06 – Quem é Roberto Mitry e por que ele procura o escritório de advocacia?

      Roberto Mitry é o homem que Gisela chama de Francês. Ele é um esportista e figura socialmente conhecida, que procura o escritório de advocacia para reaver a fita e se defender de uma suposta chantagem.

07 – Qual é a versão de Roberto Mitry sobre o caso da fita de vídeo cassete?

      Roberto Mitry alega que está sendo vítima de chantagem por parte de Gisela e que ele é quem se sente ameaçado, não o contrário. Ele menciona ter "intuições" de que está sendo seguido e correndo riscos.

08 – Por que Roberto Mitry contrata o escritório de advocacia?

      Roberto Mitry contrata o escritório de advocacia para que eles o ajudem a reaver a fita de vídeo cassete sem precisar envolver a polícia, evitando assim escândalos que possam prejudicá-lo.

09 – Qual é a opinião do protagonista sobre Gisela e Roberto Mitry?

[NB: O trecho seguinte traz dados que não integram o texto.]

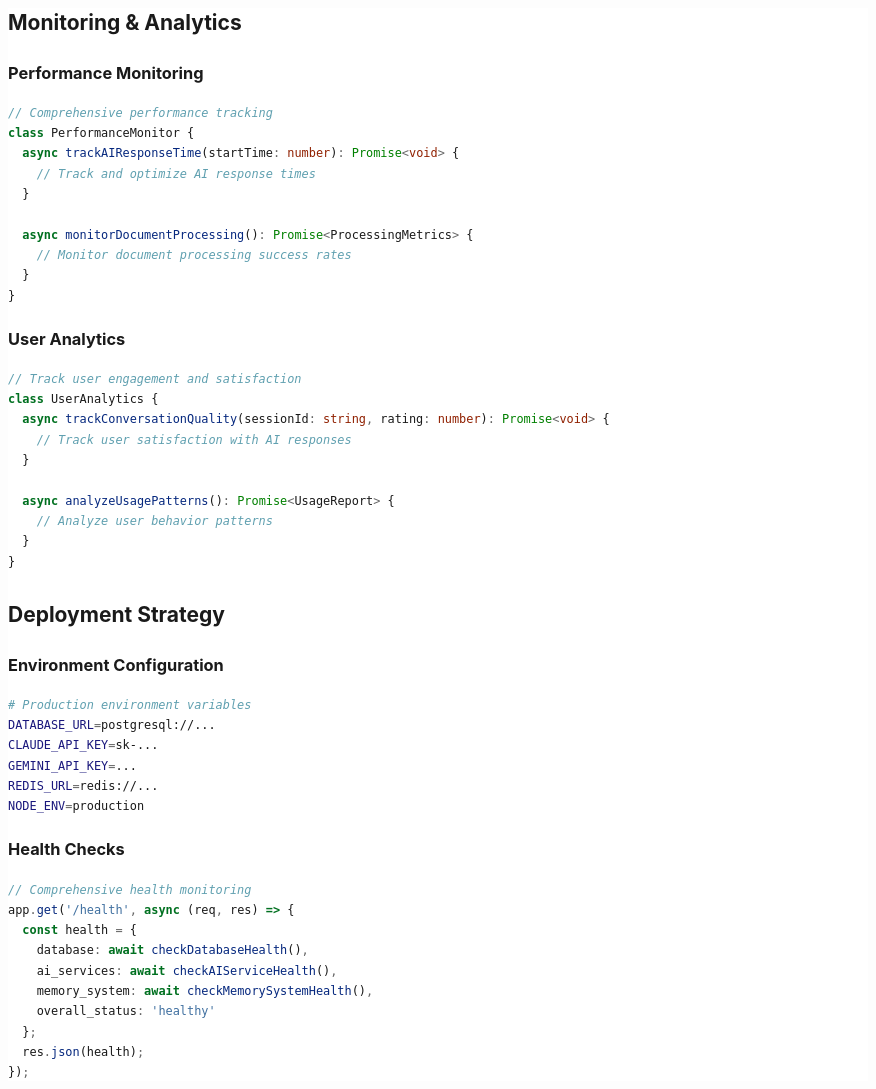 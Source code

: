 ## Monitoring & Analytics

### Performance Monitoring
```typescript
// Comprehensive performance tracking
class PerformanceMonitor {
  async trackAIResponseTime(startTime: number): Promise<void> {
    // Track and optimize AI response times
  }
  
  async monitorDocumentProcessing(): Promise<ProcessingMetrics> {
    // Monitor document processing success rates
  }
}
```

### User Analytics
```typescript
// Track user engagement and satisfaction
class UserAnalytics {
  async trackConversationQuality(sessionId: string, rating: number): Promise<void> {
    // Track user satisfaction with AI responses
  }
  
  async analyzeUsagePatterns(): Promise<UsageReport> {
    // Analyze user behavior patterns
  }
}
```

## Deployment Strategy

### Environment Configuration
```bash
# Production environment variables
DATABASE_URL=postgresql://...
CLAUDE_API_KEY=sk-...
GEMINI_API_KEY=...
REDIS_URL=redis://...
NODE_ENV=production
```

### Health Checks
```typescript
// Comprehensive health monitoring
app.get('/health', async (req, res) => {
  const health = {
    database: await checkDatabaseHealth(),
    ai_services: await checkAIServiceHealth(),
    memory_system: await checkMemorySystemHealth(),
    overall_status: 'healthy'
  };
  res.json(health);
});
```
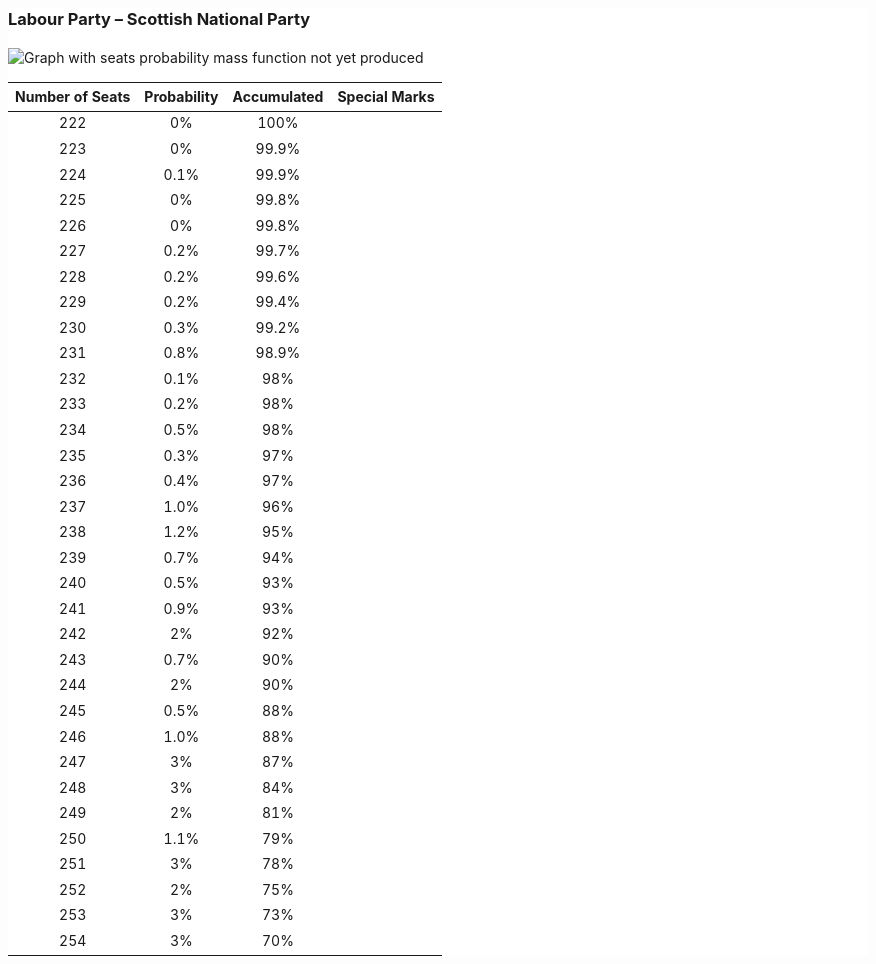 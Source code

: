 ### Labour Party – Scottish National Party

![Graph with seats probability mass function not yet produced](2019-12-11-Deltapoll-coalitions-seats-pmf-lab–snp.png "Seats Probability Mass Function")

| Number of Seats | Probability | Accumulated | Special Marks |
|:---------------:|:-----------:|:-----------:|:-------------:|
| 222 | 0% | 100% |  |
| 223 | 0% | 99.9% |  |
| 224 | 0.1% | 99.9% |  |
| 225 | 0% | 99.8% |  |
| 226 | 0% | 99.8% |  |
| 227 | 0.2% | 99.7% |  |
| 228 | 0.2% | 99.6% |  |
| 229 | 0.2% | 99.4% |  |
| 230 | 0.3% | 99.2% |  |
| 231 | 0.8% | 98.9% |  |
| 232 | 0.1% | 98% |  |
| 233 | 0.2% | 98% |  |
| 234 | 0.5% | 98% |  |
| 235 | 0.3% | 97% |  |
| 236 | 0.4% | 97% |  |
| 237 | 1.0% | 96% |  |
| 238 | 1.2% | 95% |  |
| 239 | 0.7% | 94% |  |
| 240 | 0.5% | 93% |  |
| 241 | 0.9% | 93% |  |
| 242 | 2% | 92% |  |
| 243 | 0.7% | 90% |  |
| 244 | 2% | 90% |  |
| 245 | 0.5% | 88% |  |
| 246 | 1.0% | 88% |  |
| 247 | 3% | 87% |  |
| 248 | 3% | 84% |  |
| 249 | 2% | 81% |  |
| 250 | 1.1% | 79% |  |
| 251 | 3% | 78% |  |
| 252 | 2% | 75% |  |
| 253 | 3% | 73% |  |
| 254 | 3% | 70% |  | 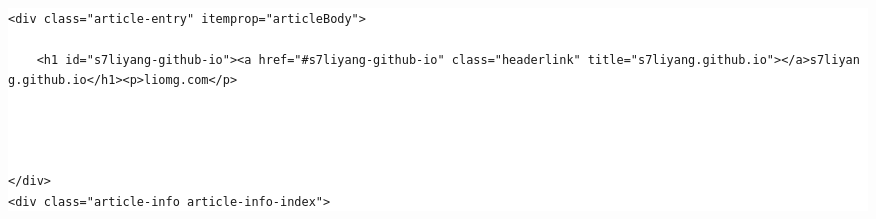     <div class="article-entry" itemprop="articleBody">
      
        <h1 id="s7liyang-github-io"><a href="#s7liyang-github-io" class="headerlink" title="s7liyang.github.io"></a>s7liyang.github.io</h1><p>liomg.com</p>

      

      
    </div>
    <div class="article-info article-info-index">
      
      
      

      

      
        
<div class="share-btn share-icons tooltip-left">
  <div class="tooltip tooltip-east">
    <span class="tooltip-item">
      <a href="javascript:;" class="share-sns share-outer">
        <i class="icon icon-share"></i>
      </a>
    </span>
    <span class="tooltip-content">
      <div class="share-wrap">
        <div class="share-icons">
          <a class="weibo share-sns" href="javascript:;" data-type="weibo">
            <i class="icon icon-weibo"></i>
          </a>
          <a class="weixin share-sns wxFab" href="javascript:;" data-type="weixin">
            <i class="icon icon-weixin"></i>
          </a>
          <a class="qq share-sns" href="javascript:;" data-type="qq">
            <i class="icon icon-qq"></i>
          </a>
          <a class="douban share-sns" href="javascript:;" data-type="douban">
            <i class="icon icon-douban"></i>
          </a>
          <a class="qzone share-sns" href="javascript:;" data-type="qzone">
            <i class="icon icon-qzone"></i>
          </a>
          <a class="facebook share-sns" href="javascript:;" data-type="facebook">
            <i class="icon icon-facebook"></i>
          </a>
          <a class="twitter share-sns" href="javascript:;" data-type="twitter">
            <i class="icon icon-twitter"></i>
          </a>
          <a class="google share-sns" href="javascript:;" data-type="google">
            <i class="icon icon-google"></i>
          </a>
        </div>
      </div>
    </span>
  </div>
</div>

      O protagonista tem uma opinião negativa sobre Gisela, considerando-a uma pessoa inexpressiva e pouco confiável. Ele também demonstra ceticismo em relação a Roberto Mitry, achando-o afetado e pouco convincente.

10 – Que tipo de serviço o escritório de advocacia se propõe a fazer para Roberto Mitry?

      O escritório de advocacia se propõe a resolver o caso da fita de vídeo cassete de forma discreta, sem envolver a polícia, utilizando seus conhecimentos e habilidades para negociar com Gisela e reaver o objeto para seu cliente.